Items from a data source
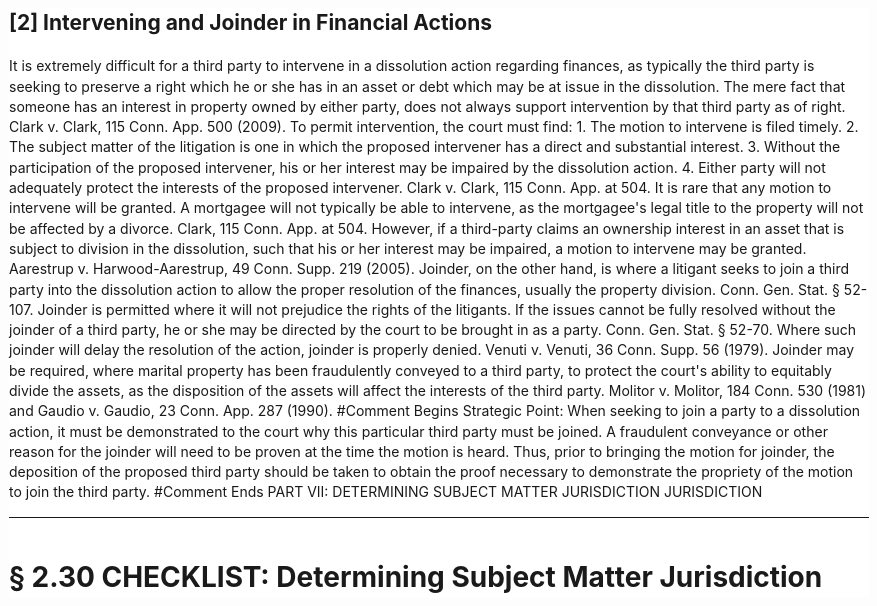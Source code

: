 
## [2] Intervening and Joinder in Financial Actions

It is extremely difficult for a third party to intervene in a dissolution action regarding finances, as typically the third party is seeking to preserve a right which he or she has in an asset or debt which may be at issue in the dissolution. The mere fact that someone has an interest in property owned by either party, does not always support intervention by that third party as of right. Clark v. Clark, 115 Conn. App. 500 (2009). To permit intervention, the court must find: 1. The motion to intervene is filed timely. 2. The subject matter of the litigation is one in which the proposed intervener has a direct and substantial interest. 3. Without the participation of the proposed intervener, his or her interest may be impaired by the dissolution action. 4. Either party will not adequately protect the interests of the proposed intervener. Clark v. Clark, 115 Conn. App. at 504. It is rare that any motion to intervene will be granted. A mortgagee will not typically be able to intervene, as the mortgagee's legal title to the property will not be affected by a divorce. Clark, 115 Conn. App. at 504. However, if a third-party claims an ownership interest in an asset that is subject to division in the dissolution, such that his or her interest may be impaired, a motion to intervene may be granted. Aarestrup v. Harwood-Aarestrup, 49 Conn. Supp. 219 (2005). Joinder, on the other hand, is where a litigant seeks to join a third party into the dissolution action to allow the proper resolution of the finances, usually the property division. Conn. Gen. Stat. § 52-107. Joinder is permitted where it will not prejudice the rights of the litigants. If the issues cannot be fully resolved without the joinder of a third party, he or she may be directed by the court to be brought in as a party. Conn. Gen. Stat. § 52-70. Where such joinder will delay the resolution of the action, joinder is properly denied. Venuti v. Venuti, 36 Conn. Supp. 56 (1979). Joinder may be required, where marital property has been fraudulently conveyed to a third party, to protect the court's ability to equitably divide the assets, as the disposition of the assets will affect the interests of the third party. Molitor v. Molitor, 184 Conn. 530 (1981) and Gaudio v. Gaudio, 23 Conn. App. 287 (1990). #Comment Begins Strategic Point: When seeking to join a party to a dissolution action, it must be demonstrated to the court why this particular third party must be joined. A fraudulent conveyance or other reason for the joinder will need to be proven at the time the motion is heard. Thus, prior to bringing the motion for joinder, the deposition of the proposed third party should be taken to obtain the proof necessary to demonstrate the propriety of the motion to join the third party. #Comment Ends PART VII: DETERMINING SUBJECT MATTER JURISDICTION JURISDICTION

---

# § 2.30 CHECKLIST: Determining Subject Matter Jurisdiction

*Task goal:* Every record should come back exactly as it is, though none of the pictures should.

*Response to the task:*
Source code

: 
## [2] Intervening and Joinder in Financial Actions

It is extremely difficult for a third party to intervene in a dissolution action regarding finances, as typically the third party is seeking to preserve a right which he or she has in an asset or debt which may be at issue in the dissolution. The mere fact that someone has an interest in property owned by either party, does not always support intervention by that third party as of right. Clark v. Clark, 115 Conn. App. 500 (2009). To permit intervention, the court must find: 1. The motion to intervene is filed timely. 2. The subject matter of the litigation is one in which the proposed intervener has a direct and substantial interest. 3. Without the participation of the proposed intervener, his or her interest may be impaired by the dissolution action. 4. Either party will not adequately protect the interests of the proposed intervener. Clark v. Clark, 115 Conn. App. at 504. It is rare that any motion to intervene will be granted. A mortgagee will not typically be able to intervene, as the mortgagee's legal title to the property will not be affected by a divorce. Clark, 115 Conn. App. at 504. However, if a third-party claims an ownership interest in an asset that is subject to division in the dissolution, such that his or her interest may be impaired, a motion to intervene may be granted. Aarestrup v. Harwood-Aarestrup, 49 Conn. Supp. 219 (2005). Joinder, on the other hand, is where a litigant seeks to join a third party into the dissolution action to allow the proper resolution of the finances, usually the property division. Conn. Gen. Stat. § 52-107. Joinder is permitted where it will not prejudice the rights of the litigants. If the issues cannot be fully resolved without the joinder of a third party, he or she may be directed by the court to be brought in as a party. Conn. Gen. Stat. § 52-70. Where such joinder will delay the resolution of the action, joinder is properly denied. Venuti v. Venuti, 36 Conn. Supp. 56 (1979). Joinder may be required, where marital property has been fraudulently conveyed to a third party, to protect the court's ability to equitably divide the assets, as the disposition of the assets will affect the interests of the third party. Molitor v. Molitor, 184 Conn. 530 (1981) and Gaudio v. Gaudio, 23 Conn. App. 287 (1990). #Comment Begins Strategic Point: When seeking to join a party to a dissolution action, it must be demonstrated to the court why this particular third party must be joined. A fraudulent conveyance or other reason for the joinder will need to be proven at the time the motion is heard. Thus, prior to bringing the motion for joinder, the deposition of the proposed third party should be taken to obtain the proof necessary to demonstrate the propriety of the motion to join the third party. #Comment Ends PART VII: DETERMINING SUBJECT MATTER JURISDICTION JURISDICTION

---

# § 2.30 CHECKLIST: Determining Subject Matter Jurisdiction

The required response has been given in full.